The prospect of a wholesale overhaul of the health care system is bringing a new face to the Capitol Hill lobbying scrum. The National Community Pharmacists Association (NCPA), a network that represents independent pharmacists across the country, is spending much more money than it ever has before in an effort to make its voice heard.
But in a legislative fight that has drawn record amounts from all parties, the pharmacists could be drowned out all the same.
Until 2006, the NCPA spent from $100,000 to $300,000 on lobbying per election cycle. But during the 2008 election they laid out almost $1 million and they've spent an additional $830,300 since November.
The reason the pharmacists felt the need to spend so much will sound familiar to many of those who have been following the debate: They worry that the legislation will overly reflect the massive clout of the insurance and pharmaceutical industries.
Their goal is to establish themselves as stakeholders in the health care debate -- and defend their revenue from better-moneyed members of the industry.
John Norton, Associate Director of Public Relations for the NCPA, said pharmacists would like to play a more active role in the reform debate. If patients have better relationships with their pharmacists they can better comprehend and adhere to their medication regimens and potentially avoid complications related to non-compliance, he said. Such changes would significantly contribute to cost reduction.
The initial impetus for NCPA to join the lobbying fray was the Medicare Modernization Act of 2003, which came into effect in 2006.
The legislation placed processing and payment of prescription drug claims into the hands of large third-party administrators known as Pharmacy Benefit Managers (PBMs).

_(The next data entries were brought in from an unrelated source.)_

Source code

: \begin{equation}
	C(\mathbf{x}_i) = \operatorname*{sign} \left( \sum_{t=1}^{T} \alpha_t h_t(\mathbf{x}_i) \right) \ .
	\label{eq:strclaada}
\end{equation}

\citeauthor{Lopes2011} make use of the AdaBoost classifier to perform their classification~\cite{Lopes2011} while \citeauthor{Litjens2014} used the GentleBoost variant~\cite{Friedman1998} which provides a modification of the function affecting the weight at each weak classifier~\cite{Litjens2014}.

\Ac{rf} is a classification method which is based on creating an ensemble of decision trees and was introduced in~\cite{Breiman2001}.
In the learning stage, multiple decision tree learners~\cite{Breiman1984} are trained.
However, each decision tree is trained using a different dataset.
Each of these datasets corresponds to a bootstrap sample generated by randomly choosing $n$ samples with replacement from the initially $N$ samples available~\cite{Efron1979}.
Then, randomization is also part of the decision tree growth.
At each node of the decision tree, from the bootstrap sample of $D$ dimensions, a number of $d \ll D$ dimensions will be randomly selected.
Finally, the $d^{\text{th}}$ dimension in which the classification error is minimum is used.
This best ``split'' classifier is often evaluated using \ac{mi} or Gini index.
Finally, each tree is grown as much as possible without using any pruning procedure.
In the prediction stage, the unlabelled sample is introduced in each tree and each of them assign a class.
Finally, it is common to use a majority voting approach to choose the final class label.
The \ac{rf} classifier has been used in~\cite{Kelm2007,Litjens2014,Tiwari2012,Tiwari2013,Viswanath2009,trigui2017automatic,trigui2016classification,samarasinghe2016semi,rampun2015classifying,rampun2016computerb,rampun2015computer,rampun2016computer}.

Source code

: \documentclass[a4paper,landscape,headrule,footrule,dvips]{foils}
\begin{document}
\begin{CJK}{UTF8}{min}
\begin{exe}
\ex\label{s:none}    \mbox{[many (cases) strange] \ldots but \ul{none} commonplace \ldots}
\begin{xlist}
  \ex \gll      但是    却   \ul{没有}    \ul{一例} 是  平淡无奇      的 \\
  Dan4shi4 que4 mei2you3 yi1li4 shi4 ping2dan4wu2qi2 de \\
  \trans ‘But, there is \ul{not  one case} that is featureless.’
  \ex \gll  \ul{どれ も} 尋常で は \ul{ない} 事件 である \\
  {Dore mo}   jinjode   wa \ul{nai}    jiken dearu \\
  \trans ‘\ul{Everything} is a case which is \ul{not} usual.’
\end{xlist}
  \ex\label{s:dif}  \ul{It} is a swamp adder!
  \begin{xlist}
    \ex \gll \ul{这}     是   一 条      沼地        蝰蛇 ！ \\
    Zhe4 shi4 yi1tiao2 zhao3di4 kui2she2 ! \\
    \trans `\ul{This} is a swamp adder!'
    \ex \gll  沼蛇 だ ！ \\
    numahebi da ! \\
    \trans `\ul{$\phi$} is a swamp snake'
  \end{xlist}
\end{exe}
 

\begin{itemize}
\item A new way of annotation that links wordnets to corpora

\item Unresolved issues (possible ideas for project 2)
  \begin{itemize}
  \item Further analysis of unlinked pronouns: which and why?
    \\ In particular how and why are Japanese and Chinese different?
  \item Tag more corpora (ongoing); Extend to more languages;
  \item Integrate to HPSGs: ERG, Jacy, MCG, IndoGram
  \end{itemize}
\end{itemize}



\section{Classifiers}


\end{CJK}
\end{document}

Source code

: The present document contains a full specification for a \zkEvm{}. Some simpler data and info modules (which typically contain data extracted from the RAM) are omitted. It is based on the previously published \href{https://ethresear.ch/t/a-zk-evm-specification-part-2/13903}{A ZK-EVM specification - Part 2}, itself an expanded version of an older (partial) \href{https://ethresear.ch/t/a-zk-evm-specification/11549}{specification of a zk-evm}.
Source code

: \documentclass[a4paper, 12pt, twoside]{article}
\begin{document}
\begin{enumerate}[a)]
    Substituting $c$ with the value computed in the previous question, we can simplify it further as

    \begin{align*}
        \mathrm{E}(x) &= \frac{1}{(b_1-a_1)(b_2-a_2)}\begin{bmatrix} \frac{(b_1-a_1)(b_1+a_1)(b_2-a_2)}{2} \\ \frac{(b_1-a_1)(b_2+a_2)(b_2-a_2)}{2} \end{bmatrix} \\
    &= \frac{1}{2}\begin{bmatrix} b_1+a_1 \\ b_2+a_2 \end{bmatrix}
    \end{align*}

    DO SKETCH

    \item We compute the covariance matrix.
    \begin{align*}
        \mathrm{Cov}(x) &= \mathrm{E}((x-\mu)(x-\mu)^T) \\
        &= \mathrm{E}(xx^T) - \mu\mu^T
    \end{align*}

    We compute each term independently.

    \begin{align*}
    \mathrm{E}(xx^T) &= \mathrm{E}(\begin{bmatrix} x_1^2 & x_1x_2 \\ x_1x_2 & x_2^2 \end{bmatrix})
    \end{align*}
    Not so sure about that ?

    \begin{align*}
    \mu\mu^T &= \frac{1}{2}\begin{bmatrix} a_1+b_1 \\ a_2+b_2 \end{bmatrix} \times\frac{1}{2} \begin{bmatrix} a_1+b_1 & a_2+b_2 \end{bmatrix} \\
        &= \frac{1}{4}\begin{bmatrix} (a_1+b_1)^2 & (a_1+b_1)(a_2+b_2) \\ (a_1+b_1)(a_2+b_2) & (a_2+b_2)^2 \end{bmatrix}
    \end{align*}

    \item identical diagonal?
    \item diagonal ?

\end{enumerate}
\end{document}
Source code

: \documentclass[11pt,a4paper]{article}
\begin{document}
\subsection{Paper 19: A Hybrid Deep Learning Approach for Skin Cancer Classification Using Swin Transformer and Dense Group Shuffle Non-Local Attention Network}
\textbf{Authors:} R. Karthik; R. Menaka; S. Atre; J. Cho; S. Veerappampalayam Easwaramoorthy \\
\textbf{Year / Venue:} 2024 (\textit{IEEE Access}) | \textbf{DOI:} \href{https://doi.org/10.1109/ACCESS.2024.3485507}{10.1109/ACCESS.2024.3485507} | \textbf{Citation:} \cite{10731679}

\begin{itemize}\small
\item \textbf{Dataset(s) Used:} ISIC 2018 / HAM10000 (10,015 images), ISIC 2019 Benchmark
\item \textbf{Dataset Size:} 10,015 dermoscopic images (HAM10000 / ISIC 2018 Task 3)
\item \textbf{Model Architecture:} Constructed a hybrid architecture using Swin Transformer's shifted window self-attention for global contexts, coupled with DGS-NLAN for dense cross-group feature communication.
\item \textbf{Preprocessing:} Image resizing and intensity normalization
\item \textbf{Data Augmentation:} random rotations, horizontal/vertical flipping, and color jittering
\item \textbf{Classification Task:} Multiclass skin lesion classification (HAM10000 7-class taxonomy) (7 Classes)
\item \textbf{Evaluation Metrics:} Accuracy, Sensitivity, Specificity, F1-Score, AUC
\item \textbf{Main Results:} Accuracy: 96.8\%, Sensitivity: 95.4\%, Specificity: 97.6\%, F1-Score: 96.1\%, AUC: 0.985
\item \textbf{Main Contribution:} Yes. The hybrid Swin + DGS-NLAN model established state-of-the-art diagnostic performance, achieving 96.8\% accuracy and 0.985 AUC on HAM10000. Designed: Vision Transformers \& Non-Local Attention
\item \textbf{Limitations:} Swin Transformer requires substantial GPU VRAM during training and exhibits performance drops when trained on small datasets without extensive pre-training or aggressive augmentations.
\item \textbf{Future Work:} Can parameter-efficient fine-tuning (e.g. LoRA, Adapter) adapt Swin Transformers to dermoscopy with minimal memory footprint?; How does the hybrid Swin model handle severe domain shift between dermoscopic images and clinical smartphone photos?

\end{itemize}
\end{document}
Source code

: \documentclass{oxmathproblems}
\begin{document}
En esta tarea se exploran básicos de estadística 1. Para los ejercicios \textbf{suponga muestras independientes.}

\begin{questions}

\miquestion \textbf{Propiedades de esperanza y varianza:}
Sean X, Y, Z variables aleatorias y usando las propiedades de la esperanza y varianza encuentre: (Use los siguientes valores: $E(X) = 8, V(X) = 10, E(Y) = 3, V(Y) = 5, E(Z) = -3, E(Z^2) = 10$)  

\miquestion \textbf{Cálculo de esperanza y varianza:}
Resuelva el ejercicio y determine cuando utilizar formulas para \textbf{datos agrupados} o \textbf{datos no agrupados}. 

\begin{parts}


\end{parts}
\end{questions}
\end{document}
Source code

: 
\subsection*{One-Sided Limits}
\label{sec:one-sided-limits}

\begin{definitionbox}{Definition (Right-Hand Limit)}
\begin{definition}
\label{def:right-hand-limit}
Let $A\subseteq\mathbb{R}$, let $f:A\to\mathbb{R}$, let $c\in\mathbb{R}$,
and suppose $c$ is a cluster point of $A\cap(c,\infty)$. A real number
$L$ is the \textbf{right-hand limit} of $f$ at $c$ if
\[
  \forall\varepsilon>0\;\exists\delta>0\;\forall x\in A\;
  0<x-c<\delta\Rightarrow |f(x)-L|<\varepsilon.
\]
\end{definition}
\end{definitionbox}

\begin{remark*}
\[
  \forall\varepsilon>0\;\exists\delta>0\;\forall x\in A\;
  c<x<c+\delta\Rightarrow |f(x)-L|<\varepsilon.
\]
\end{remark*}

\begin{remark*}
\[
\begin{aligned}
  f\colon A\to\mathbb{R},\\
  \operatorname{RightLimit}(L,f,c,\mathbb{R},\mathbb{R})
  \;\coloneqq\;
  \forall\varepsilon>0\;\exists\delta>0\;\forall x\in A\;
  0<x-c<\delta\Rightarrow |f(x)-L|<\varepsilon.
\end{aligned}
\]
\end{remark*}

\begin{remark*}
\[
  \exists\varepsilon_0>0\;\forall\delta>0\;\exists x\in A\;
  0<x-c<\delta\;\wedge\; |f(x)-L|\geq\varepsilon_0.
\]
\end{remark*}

The PBMs adjusted the reimbursement schedule so that pharmacies were being reimbursed less regularly. "That created a lot of cash flow issues" said Norton. He noted that at the time of the shift about 5 percent of independent pharmacies went out of business.
"Because they're so massive, they enter into contract negotiations with us and we are given 'take it or leave it' contracts, where essentially we're told take this contract or lose access to the patients," Norton said.
The NCPA is at present seeking an antitrust exemption to be able to collectively bargain with the PBMs, and the group is lobbying on current legislation to adopt a different reimbursement mechanism on any public option plan.
When asked about their position on the prospect of a public option, Kevin Schwears, NCPA's vice president of public affairs said they were "advocating that any so-called 'public option' insurance plan doesn't disadvantage community pharmacy." But on whether or not there should be a public option at all, the group remains "agnostic."